[Start of Attachment]
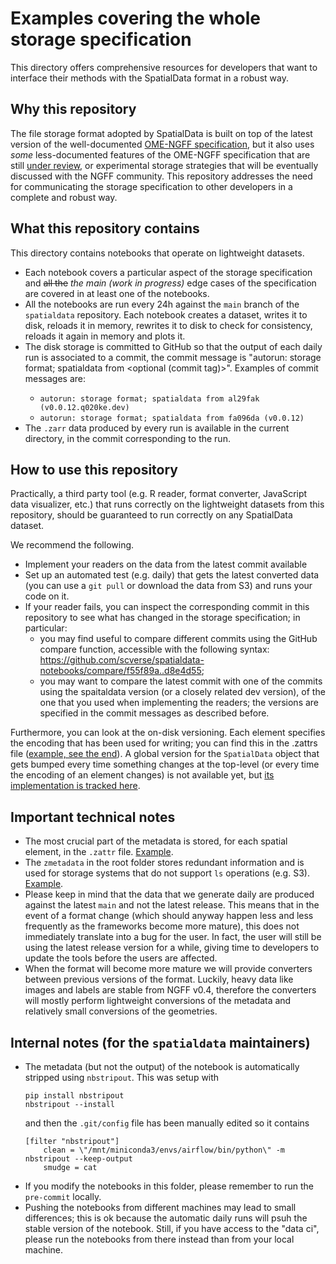 # Examples covering the whole storage specification

This directory offers comprehensive resources for developers that want to interface their methods with the SpatialData format in a robust way.

## Why this repository

The file storage format adopted by SpatialData is built on top of the latest version of the well-documented [OME-NGFF specification](https://ngff.openmicroscopy.org/latest/index.html), but it also uses _some_ less-documented features of the OME-NGFF specification that are still [under review](https://github.com/ome/ngff/pulls?q=is%3Apr+is%3Aopen+sort%3Aupdated-desc), or experimental storage strategies that will be eventually discussed with the NGFF community.
This repository addresses the need for communicating the storage specification to other developers in a complete and robust way.

## What this repository contains

This directory contains notebooks that operate on lightweight datasets.

-   Each notebook covers a particular aspect of the storage specification and ~~all the~~ _the main (work in progress)_ edge cases of the specification are covered in at least one of the notebooks.
-   All the notebooks are run every 24h against the `main` branch of the `spatialdata` repository. Each notebook creates a dataset, writes it to disk, reloads it in memory, rewrites it to disk to check for consistency, reloads it again in memory and plots it.
-   The disk storage is committed to GitHub so that the output of each daily run is associated to a commit, the commit message is "autorun: storage format; spatialdata from <commit hash> <optional (commit tag)>". Examples of commit messages are:
    -   `autorun: storage format; spatialdata from al29fak (v0.0.12.q020ke.dev)`
    -   `autorun: storage format; spatialdata from fa096da (v0.0.12)`
-   The `.zarr` data produced by every run is available in the current directory, in the commit corresponding to the run.

## How to use this repository

Practically, a third party tool (e.g. R reader, format converter, JavaScript data visualizer, etc.) that runs correctly on the lightweight datasets from this repository, should be guaranteed to run correctly on any SpatialData dataset.

We recommend the following.

-   Implement your readers on the data from the latest commit available
-   Set up an automated test (e.g. daily) that gets the latest converted data (you can use a `git pull` or download the data from S3) and runs your code on it.
-   If your reader fails, you can inspect the corresponding commit in this repository to see what has changed in the storage specification; in particular:
    -   you may find useful to compare different commits using the GitHub compare function, accessible with the following syntax: https://github.com/scverse/spatialdata-notebooks/compare/f55f89a..d8e4d55;
    -   you may want to compare the latest commit with one of the commits using the spaitaldata version (or a closely related dev version), of the one that you used when implementing the readers; the versions are specified in the commit messages as described before.

Furthermore, you can look at the on-disk versioning. Each element specifies the encoding that has been used for writing; you can find this in the .zattrs file ([example, see the end](https://github.com/scverse/spatialdata-notebooks/blob/main/notebooks/developers_resources/storage_format/transformation_affine.zarr/points/blobs_points/.zattrs)).
A global version for the `SpatialData` object that gets bumped every time something changes at the top-level (or every time the encoding of an element changes) is not available yet, but [its implementation is tracked here](https://github.com/scverse/spatialdata/issues/356).

## Important technical notes

-   The most crucial part of the metadata is stored, for each spatial element, in the `.zattr` file. [Example](transformation_identity.zarr/images/blobs_image/.zattrs).
-   The `zmetadata` in the root folder stores redundant information and is used for storage systems that do not support `ls` operations (e.g. S3). [Example](transformation_identity.zarr/zmetadata).
-   Please keep in mind that the data that we generate daily are produced against the latest `main` and not the latest release. This means that in the event of a format change (which should anyway happen less and less frequently as the frameworks become more mature), this does not immediately translate into a bug for the user. In fact, the user will still be using the latest release version for a while, giving time to developers to update the tools before the users are affected.
-   When the format will become more mature we will provide converters between previous versions of the format. Luckily, heavy data like images and labels are stable from NGFF v0.4, therefore the converters will mostly perform lightweight conversions of the metadata and relatively small conversions of the geometries.

## Internal notes (for the `spatialdata` maintainers)

-   The metadata (but not the output) of the notebook is automatically stripped using `nbstripout`. This was setup with
    ```
    pip install nbstripout
    nbstripout --install
    ```
    and then the `.git/config` file has been manually edited so it contains
    ```
    [filter "nbstripout"]
        clean = \"/mnt/miniconda3/envs/airflow/bin/python\" -m nbstripout --keep-output
        smudge = cat
    ```
-   If you modify the notebooks in this folder, please remember to run the `pre-commit` locally.
-   Pushing the notebooks from different machines may lead to small differences; this is ok because the automatic daily runs will psuh the stable version of the notebook. Still, if you have access to the "data ci", please run the notebooks from there instead than from your local machine.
[End of Attachment]
__EXERCISE INSTRUCTIONS__
Everything in the records except the pictures is to be repeated exactly.

__WRITTEN RESPONSE__
 # Examples covering the whole storage specification

This directory offers comprehensive resources for developers that want to interface their methods with the SpatialData format in a robust way.

## Why this repository

The file storage format adopted by SpatialData is built on top of the latest version of the well-documented [OME-NGFF specification](https://ngff.openmicroscopy.org/latest/index.html), but it also uses _some_ less-documented features of the OME-NGFF specification that are still [under review](https://github.com/ome/ngff/pulls?q=is%3Apr+is%3Aopen+sort%3Aupdated-desc), or experimental storage strategies that will be eventually discussed with the NGFF community.
This repository addresses the need for communicating the storage specification to other developers in a complete and robust way.

## What this repository contains

This directory contains notebooks that operate on lightweight datasets.

-   Each notebook covers a particular aspect of the storage specification and ~~all the~~ _the main (work in progress)_ edge cases of the specification are covered in at least one of the notebooks.
-   All the notebooks are run every 24h against the `main` branch of the `spatialdata` repository. Each notebook creates a dataset, writes it to disk, reloads it in memory, rewrites it to disk to check for consistency, reloads it again in memory and plots it.
-   The disk storage is committed to GitHub so that the output of each daily run is associated to a commit, the commit message is "autorun: storage format; spatialdata from <commit hash> <optional (commit tag)>". Examples of commit messages are:
    -   `autorun: storage format; spatialdata from al29fak (v0.0.12.q020ke.dev)`
    -   `autorun: storage format; spatialdata from fa096da (v0.0.12)`
-   The `.zarr` data produced by every run is available in the current directory, in the commit corresponding to the run.

## How to use this repository

Practically, a third party tool (e.g. R reader, format converter, JavaScript data visualizer, etc.) that runs correctly on the lightweight datasets from this repository, should be guaranteed to run correctly on any SpatialData dataset.

We recommend the following.

-   Implement your readers on the data from the latest commit available
-   Set up an automated test (e.g. daily) that gets the latest converted data (you can use a `git pull` or download the data from S3) and runs your code on it.
-   If your reader fails, you can inspect the corresponding commit in this repository to see what has changed in the storage specification; in particular:
    -   you may find useful to compare different commits using the GitHub compare function, accessible with the following syntax: https://github.com/scverse/spatialdata-notebooks/compare/f55f89a..d8e4d55;
    -   you may want to compare the latest commit with one of the commits using the spaitaldata version (or a closely related dev version), of the one that you used when implementing the readers; the versions are specified in the commit messages as described before.

Furthermore, you can look at the on-disk versioning. Each element specifies the encoding that has been used for writing; you can find this in the .zattrs file ([example, see the end](https://github.com/scverse/spatialdata-notebooks/blob/main/notebooks/developers_resources/storage_format/transformation_affine.zarr/points/blobs_points/.zattrs)).
A global version for the `SpatialData` object that gets bumped every time something changes at the top-level (or every time the encoding of an element changes) is not available yet, but [its implementation is tracked here](https://github.com/scverse/spatialdata/issues/356).

## Important technical notes

-   The most crucial part of the metadata is stored, for each spatial element, in the `.zattr` file. [Example](transformation_identity.zarr/images/blobs_image/.zattrs).
-   The `zmetadata` in the root folder stores redundant information and is used for storage systems that do not support `ls` operations (e.g. S3). [Example](transformation_identity.zarr/zmetadata).
-   Please keep in mind that the data that we generate daily are produced against the latest `main` and not the latest release. This means that in the event of a format change (which should anyway happen less and less frequently as the frameworks become more mature), this does not immediately translate into a bug for the user. In fact, the user will still be using the latest release version for a while, giving time to developers to update the tools before the users are affected.
-   When the format will become more mature we will provide converters between previous versions of the format. Luckily, heavy data like images and labels are stable from NGFF v0.4, therefore the converters will mostly perform lightweight conversions of the metadata and relatively small conversions of the geometries.

## Internal notes (for the `spatialdata` maintainers)

-   The metadata (but not the output) of the notebook is automatically stripped using `nbstripout`. This was setup with
    ```
    pip install nbstripout
    nbstripout --install
    ```
    and then the `.git/config` file has been manually edited so it contains
    ```
    [filter "nbstripout"]
        clean = \"/mnt/miniconda3/envs/airflow/bin/python\" -m nbstripout --keep-output
        smudge = cat
    ```
-   If you modify the notebooks in this folder, please remember to run the `pre-commit` locally.
-   Pushing the notebooks from different machines may lead to small differences; this is ok because the automatic daily runs will psuh the stable version of the notebook. Still, if you have access to the "data ci", please run the notebooks from there instead than from your local machine.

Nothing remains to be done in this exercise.